Indoor and greenhouse cannabis cultivation offers growers the invaluable chance to play creator, carefully choreographing the environments their crops grow in, and respectively, the unique phenotypes and cultivars these crops grow into. But as we know, with great power comes great responsibility, and in this case, with great responsibility comes a need for comprehensive knowledge that goes beyond cannabis and into subjects like heating, ventilation, and air conditioning (HVAC), construction, architecture, energy efficiency, mechanical, electrical, and plumbing engineering (MEP), and more. Without expertise in these fields, growers can hardly rise to the responsibility of growing cannabis indoors, and all that power to build their very own cannabis world can not only go to waste, but even backfire and cause sweeping losses.
This is where InSpire Transpiration Solutions comes in, a data company with over 25 years of experience in commercial and industrial HVAC systems, more than the last 7 of which they’ve spent learning about cannabis facility design and how to translate their HVAC expertise into this niche. And the key word here is “HVAC expertise,” meaning InSpire fully realizes the boundaries of its domain, and that other components of cannabis facility design that lie beyond it are best left to respective experts who InSpire is happy to refer its clients to at no “finder’s fee.”
“If we think that there is an industry partner that could lend their expertise to a project, we are happy to refer them. We recognize that HVAC is only one part of the successful project equation, and a cross-functional team and expert network raises all the parties to a more successful high water mark,” Robbie Batts, InSpire’s CTO, says.
Such a grounded outlook is a very refreshing change from the “one-stop-“ and “all-things-“ types of companies that are prevalent in the business landscape – an approach that might not be the most suitable for cannabis cultivation.
“I guess the question is: does the industry NEED a one-stop source? For example, a design build contractor knows how to build a building and what resources to assemble to do so. But should they decide what light type to use, or what genetics to source? Regardless, we have yet to see the marriage of facility design/construction and growing-specific fields. It sounds like a great idea, but might not be in practice,” Batts explains.
Before it could be in a position to pick and choose the professionals it refers its clients to, InSpire had to build the expertise it now expects from the members of its exclusive, but well-rounded network. However, that’s easier said than done when the field you’re trying to build expertise in is virtually an uncharted territory. InSpire couldn’t simply subscribe to a YouTube channel or buy a manual to learn the ropes. On the contrary, like scientists seeking the coveted “Eureka!” moment, the company had to go through its fair share of trial and error.
“In the first few years of my involvement with the industry, I was basically “stubbing my toes” (so to speak) by applying commercial equipment where it didn’t belong, and building an understanding of a market that hadn’t been described in any of the standard industry literature,” Batts recalls. “As an engineer, I could design a hospital clean room HVAC system using just the publicly available ASHRAE literature, because it’s been done for decades.

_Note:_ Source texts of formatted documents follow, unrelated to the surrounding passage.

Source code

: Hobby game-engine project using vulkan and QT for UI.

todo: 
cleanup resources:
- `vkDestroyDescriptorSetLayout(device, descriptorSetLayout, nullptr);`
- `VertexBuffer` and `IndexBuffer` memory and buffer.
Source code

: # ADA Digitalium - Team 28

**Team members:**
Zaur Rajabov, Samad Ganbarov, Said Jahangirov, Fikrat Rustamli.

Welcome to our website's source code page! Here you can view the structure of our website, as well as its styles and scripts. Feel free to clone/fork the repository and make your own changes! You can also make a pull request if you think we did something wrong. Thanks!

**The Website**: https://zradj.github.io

But nobody had written anything reliable about the cannabis industry yet.”
In other words, InSpire has paid its dues and has something to show for it.

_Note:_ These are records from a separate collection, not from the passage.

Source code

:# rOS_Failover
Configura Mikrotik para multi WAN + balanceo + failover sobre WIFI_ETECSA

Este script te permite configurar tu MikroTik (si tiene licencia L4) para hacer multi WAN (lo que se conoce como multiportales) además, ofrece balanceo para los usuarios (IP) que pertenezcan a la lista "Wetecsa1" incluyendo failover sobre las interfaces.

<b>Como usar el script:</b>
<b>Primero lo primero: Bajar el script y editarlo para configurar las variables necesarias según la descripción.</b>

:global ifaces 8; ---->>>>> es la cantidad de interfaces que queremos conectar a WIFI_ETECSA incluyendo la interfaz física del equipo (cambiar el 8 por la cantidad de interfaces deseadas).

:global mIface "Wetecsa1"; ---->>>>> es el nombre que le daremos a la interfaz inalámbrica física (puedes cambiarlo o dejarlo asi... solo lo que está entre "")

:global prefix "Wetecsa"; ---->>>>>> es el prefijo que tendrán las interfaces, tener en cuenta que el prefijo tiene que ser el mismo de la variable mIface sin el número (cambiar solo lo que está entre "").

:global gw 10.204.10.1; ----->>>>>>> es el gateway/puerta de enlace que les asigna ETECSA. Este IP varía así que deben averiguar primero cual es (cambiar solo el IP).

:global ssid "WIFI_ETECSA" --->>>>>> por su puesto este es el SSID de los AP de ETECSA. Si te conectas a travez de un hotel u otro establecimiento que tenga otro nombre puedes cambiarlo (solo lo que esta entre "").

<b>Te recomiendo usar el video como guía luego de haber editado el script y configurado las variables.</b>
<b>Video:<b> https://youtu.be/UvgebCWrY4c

“Providing consistent airflow at a rate that doesn’t exacerbate transpiration, throttling room setpoints to prevent metabolic stunting of plants, controlling rooms to different temperature and humidity conditions to work best with each lighting type… this is all taken from the experiments we’ve done,” Batts explains.
Despite the industry being in a vastly different stage, so much so that it feels almost like a different industry altogether, InSpire hasn’t lost the hunger for in-depth data and the precious insights locked in it that are deeply rooted in its impressive progress.
“We are a data company. We have an entire division devoted to the curating and analyzing of data from the facilities we are involved in. Every single day we apply the lessons we’ve learned,” Batts explains.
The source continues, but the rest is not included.